Tip: You can visit the IVAO Academy and see in more details the parts of the flight plan and how to fill it out.


8. Interact with Air Traffic Controller

The purpose of IVAO is to fly online with virtual Air Traffic Controllers guiding you through the skies. You should therefore have an understanding of how to communicate with controllers. The United Kingdom Division = offers an example of how to communicate for a VFR and IFR flight. You may also check out our Training Examples in our website.

When connected and ready to start your flight, you have to make sure if there is an online ATC station in your airport or area. To do so, type in your IvAp .ATC and a list will appear with all active controllers in your area, including their respective frequencies. See the example below:

Tune the proper frequency of the controller in your radio shack. From now you can communicate with the controller.

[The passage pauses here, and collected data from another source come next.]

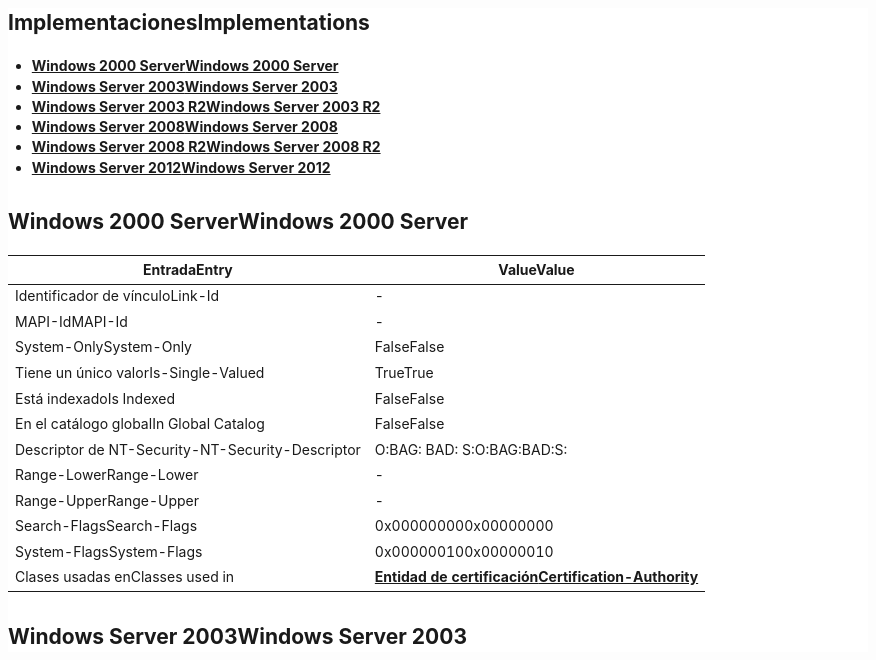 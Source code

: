 

## <a name="implementations"></a><span data-ttu-id="044a6-122">Implementaciones</span><span class="sxs-lookup"><span data-stu-id="044a6-122">Implementations</span></span>

-   [<span data-ttu-id="044a6-123">**Windows 2000 Server**</span><span class="sxs-lookup"><span data-stu-id="044a6-123">**Windows 2000 Server**</span></span>](#windows-2000-server)
-   [<span data-ttu-id="044a6-124">**Windows Server 2003**</span><span class="sxs-lookup"><span data-stu-id="044a6-124">**Windows Server 2003**</span></span>](#windows-server-2003)
-   [<span data-ttu-id="044a6-125">**Windows Server 2003 R2**</span><span class="sxs-lookup"><span data-stu-id="044a6-125">**Windows Server 2003 R2**</span></span>](#windows-server-2003-r2)
-   [<span data-ttu-id="044a6-126">**Windows Server 2008**</span><span class="sxs-lookup"><span data-stu-id="044a6-126">**Windows Server 2008**</span></span>](#windows-server-2008)
-   [<span data-ttu-id="044a6-127">**Windows Server 2008 R2**</span><span class="sxs-lookup"><span data-stu-id="044a6-127">**Windows Server 2008 R2**</span></span>](#windows-server-2008-r2)
-   [<span data-ttu-id="044a6-128">**Windows Server 2012**</span><span class="sxs-lookup"><span data-stu-id="044a6-128">**Windows Server 2012**</span></span>](#windows-server-2012)

## <a name="windows-2000-server"></a><span data-ttu-id="044a6-129">Windows 2000 Server</span><span class="sxs-lookup"><span data-stu-id="044a6-129">Windows 2000 Server</span></span>



| <span data-ttu-id="044a6-130">Entrada</span><span class="sxs-lookup"><span data-stu-id="044a6-130">Entry</span></span> | <span data-ttu-id="044a6-131">Value</span><span class="sxs-lookup"><span data-stu-id="044a6-131">Value</span></span> |
|------------------------|------------------------------------------------------------------------|
| <span data-ttu-id="044a6-132">Identificador de vínculo</span><span class="sxs-lookup"><span data-stu-id="044a6-132">Link-Id</span></span>                | \-                                                                     |
| <span data-ttu-id="044a6-133">MAPI-Id</span><span class="sxs-lookup"><span data-stu-id="044a6-133">MAPI-Id</span></span>                | \-                                                                     |
| <span data-ttu-id="044a6-134">System-Only</span><span class="sxs-lookup"><span data-stu-id="044a6-134">System-Only</span></span>            | <span data-ttu-id="044a6-135">False</span><span class="sxs-lookup"><span data-stu-id="044a6-135">False</span></span>                                                                  |
| <span data-ttu-id="044a6-136">Tiene un único valor</span><span class="sxs-lookup"><span data-stu-id="044a6-136">Is-Single-Valued</span></span>       | <span data-ttu-id="044a6-137">True</span><span class="sxs-lookup"><span data-stu-id="044a6-137">True</span></span>                                                                   |
| <span data-ttu-id="044a6-138">Está indexado</span><span class="sxs-lookup"><span data-stu-id="044a6-138">Is Indexed</span></span>             | <span data-ttu-id="044a6-139">False</span><span class="sxs-lookup"><span data-stu-id="044a6-139">False</span></span>                                                                  |
| <span data-ttu-id="044a6-140">En el catálogo global</span><span class="sxs-lookup"><span data-stu-id="044a6-140">In Global Catalog</span></span>      | <span data-ttu-id="044a6-141">False</span><span class="sxs-lookup"><span data-stu-id="044a6-141">False</span></span>                                                                  |
| <span data-ttu-id="044a6-142">Descriptor de NT-Security-</span><span class="sxs-lookup"><span data-stu-id="044a6-142">NT-Security-Descriptor</span></span> | <span data-ttu-id="044a6-143">O:BAG: BAD: S:</span><span class="sxs-lookup"><span data-stu-id="044a6-143">O:BAG:BAD:S:</span></span>                                                           |
| <span data-ttu-id="044a6-144">Range-Lower</span><span class="sxs-lookup"><span data-stu-id="044a6-144">Range-Lower</span></span>            | \-                                                                     |
| <span data-ttu-id="044a6-145">Range-Upper</span><span class="sxs-lookup"><span data-stu-id="044a6-145">Range-Upper</span></span>            | \-                                                                     |
| <span data-ttu-id="044a6-146">Search-Flags</span><span class="sxs-lookup"><span data-stu-id="044a6-146">Search-Flags</span></span>           | <span data-ttu-id="044a6-147">0x00000000</span><span class="sxs-lookup"><span data-stu-id="044a6-147">0x00000000</span></span>                                                             |
| <span data-ttu-id="044a6-148">System-Flags</span><span class="sxs-lookup"><span data-stu-id="044a6-148">System-Flags</span></span>           | <span data-ttu-id="044a6-149">0x00000010</span><span class="sxs-lookup"><span data-stu-id="044a6-149">0x00000010</span></span>                                                             |
| <span data-ttu-id="044a6-150">Clases usadas en</span><span class="sxs-lookup"><span data-stu-id="044a6-150">Classes used in</span></span>        | [<span data-ttu-id="044a6-151">**Entidad de certificación**</span><span class="sxs-lookup"><span data-stu-id="044a6-151">**Certification-Authority**</span></span>](c-certificationauthority.md)<br/> |



## <a name="windows-server-2003"></a><span data-ttu-id="044a6-152">Windows Server 2003</span><span class="sxs-lookup"><span data-stu-id="044a6-152">Windows Server 2003</span></span>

If you have selected to use voice for your communications, when inserted the appropriate frequency, you will also automatically join the TeamSpeak channel of the controller.

Before contacting the controller you should retrieve his ATIS. Knowing the information of the controller’s ATIS will help you communicating and flying in his airspace. To retrieve the ATIS, you can follow the steps below:

The primary form of communication with ATC is voice. However, text communication may be used. When communicating via voice, there are some important things you should remember:

  • When a controller or another pilot transmits on the frequency, wait until the other station has acknowledged and replied to the transmission before you transmit something.
  • When you first connect to a new frequency, wait for a few seconds before transmitting. You may inadvertently interrupt a conversation.

Tip: If you have trouble tuning to a controller’s frequency using your airplane radios, you can type in your IvAp .c [the proper frequency] and hit enter, example: .c 132.975.


9. Switch to Unicom (if there is no ATC around)

If there is no ATC online in the area where you are flying, you should tune to the Unicom frequency of 122.800 (a text only frequency) and broadcast your intentions. When flying on Unicom, keep a good look out for other traffic that may be operating in your area.

The “UNICOM” frequency here on IVAO is a text-only frequency. This means that all your transmissions in this frequency are done only by text. Hence when you select this frequency, you will not join automatically a TeamSpeak channel.

Unicom is not to be used as a chat channel. It should be used for operational messages only. You should use the private message feature within IvAp to chat to individual people.

When you first load flight sim, the default frequency is 122.950. If there is no ATC at your departure aerodrome, please remember to first of all tune to Unicom 122.800 or you may transmit your intentions on the wrong frequency.

Tip: The UNICOM frequency is not meant to chat with other pilots. If you wish to chat with another pilot or ATC, type in your IVAP .chat [airplane or ATC callsign], hit enter and a chat window opens.

THINGS TO NOTE!

  1. Pilot users shall not connect to the network while positioned on a runway or taxiway as this may cause conflicts with other aircraft. (IVAO Rules and Regulations 6.1.4)
  2. Prior to each flight, all pilot users are required to file a flight plan through the approved pilot software. (IVAO Rules and Regulations 6.3.2)
  3. In areas without air traffic control, pilot users should check for air traffic control on a regular basis and contact the appropriate air traffic control station when requested to do so. (IVAO Rules and Regulations 6.3.5)
  4. There are plenty of resources in this website to provide assistance. You may find what you need on this page.

And Finally…

Have fun! This is an incredibly addictive hobby. As soon as you start flying online, you will never go back to offline flying and will wonder why you didn’t do it sooner! I am looking forward to seeing you flying with us in Hong Kong Division!